Modern AI coding tools make it easy to ship features quickly, but they also make it easy to “offload understanding” to the model - developers see working code without deeply learning the underlying concepts or patterns. There’s no lightweight, in-the-moment system that turns these AI-assisted sessions into structured practice without requiring a separate course, tutorial, or context switch.

The specific challenge here is: can we embed a learning loop directly into AI-assisted coding so that every few prompts (or after a break), the system can infer what you’re working with - like React hooks, async/await, or database transactions - and then surface just-in-time questions, explanations, and mini-challenges that adapt over time, all while respecting privacy and staying local-first?

What I Built

A VS Code / Cursor extension architecture for an AI-powered learning layer with:

  • Extension scaffold and adapter design for tools like Cursor, Claude Code, and Codex, based on a SessionAdapter interface that cleanly separates data collection (prompts, diffs, file changes) from learning logic.
  • Intervention Engine design that defines structured Intervention types (Concept Check, Explain It Back, Micro-Reading, etc.) and a loop that periodically calls Anthropic’s Claude API to generate targeted interventions from recent session context.
  • Local knowledge state model backed by SQLite (v1) that tracks per-concept stats such as seen count, last seen, average score, and next review timing, forming the basis for spaced repetition and difficulty adjustment.
  • Phase-based roadmap and UX flow for a sidebar panel that shows interventions, captures responses, and gradually expands into spaced repetition, streaks/history, concept maps, and team features.

In progress: the actual VS Code extension implementation, the first production-ready Claude Code adapter, wiring the SQLite store into the intervention loop, and the initial sidebar UI. Future phases will add additional adapters (Cursor, Codex), more intervention types, configurable triggers, and optional backend syncing.

Technical Details

A core engineering challenge is designing a clean separation between context collection, learning logic, and tool-specific adapters so that adding a new AI coding tool doesn’t require rewriting the engine.
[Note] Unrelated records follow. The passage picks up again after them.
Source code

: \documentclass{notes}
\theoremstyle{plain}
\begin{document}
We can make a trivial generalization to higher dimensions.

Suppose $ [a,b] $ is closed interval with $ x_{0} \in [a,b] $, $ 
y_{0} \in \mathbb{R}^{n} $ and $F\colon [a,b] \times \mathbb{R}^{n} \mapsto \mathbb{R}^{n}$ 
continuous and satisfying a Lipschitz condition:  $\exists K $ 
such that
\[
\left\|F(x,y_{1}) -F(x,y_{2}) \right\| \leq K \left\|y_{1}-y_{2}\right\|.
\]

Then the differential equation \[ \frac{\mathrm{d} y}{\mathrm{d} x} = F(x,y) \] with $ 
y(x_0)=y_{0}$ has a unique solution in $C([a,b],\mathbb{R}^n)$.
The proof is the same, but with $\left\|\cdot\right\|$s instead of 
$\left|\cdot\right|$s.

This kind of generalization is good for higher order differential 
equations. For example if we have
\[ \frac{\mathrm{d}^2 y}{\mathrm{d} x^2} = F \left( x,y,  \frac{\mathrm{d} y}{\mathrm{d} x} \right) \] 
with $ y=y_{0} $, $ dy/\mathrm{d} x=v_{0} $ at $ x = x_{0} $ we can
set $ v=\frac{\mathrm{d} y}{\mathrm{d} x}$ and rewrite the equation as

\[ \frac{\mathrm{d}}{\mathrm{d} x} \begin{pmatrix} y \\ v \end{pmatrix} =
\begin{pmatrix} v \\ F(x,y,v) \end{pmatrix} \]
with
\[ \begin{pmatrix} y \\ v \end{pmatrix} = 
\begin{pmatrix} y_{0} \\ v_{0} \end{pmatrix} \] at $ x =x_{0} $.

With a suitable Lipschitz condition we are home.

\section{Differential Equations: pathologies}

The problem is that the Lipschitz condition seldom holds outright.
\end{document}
This led to a SessionAdapter abstraction that standardizes how prompts, file diffs, languages, and high-level concepts are gathered, and how trigger events (prompt count thresholds, idle gaps, manual triggers) notify the engine.

Another key piece is the Intervention Engine and knowledge state. For each trigger, it takes a slice of recent prompts and diffs, runs a cheap concept-extraction pass, and then calls Claude with both session context and the developer’s historical performance on related concepts. The engine chooses an intervention type (e.g., Concept Check vs. Micro-Reading), tags it with difficulty and concept metadata, and records the result back into SQLite for future scheduling.

On the privacy and product side, the design assumes a local-first, no-backend v1: interventions are generated using Claude but contextual data is filtered and capped (e.g., ~2000 tokens of diff per trigger), with support for a .vibelearningignore file so teams can exclude sensitive paths. Longer term, this local core can be extended with optional backend services for team features, dashboards, and cross-machine sync without changing the extension’s learning loop.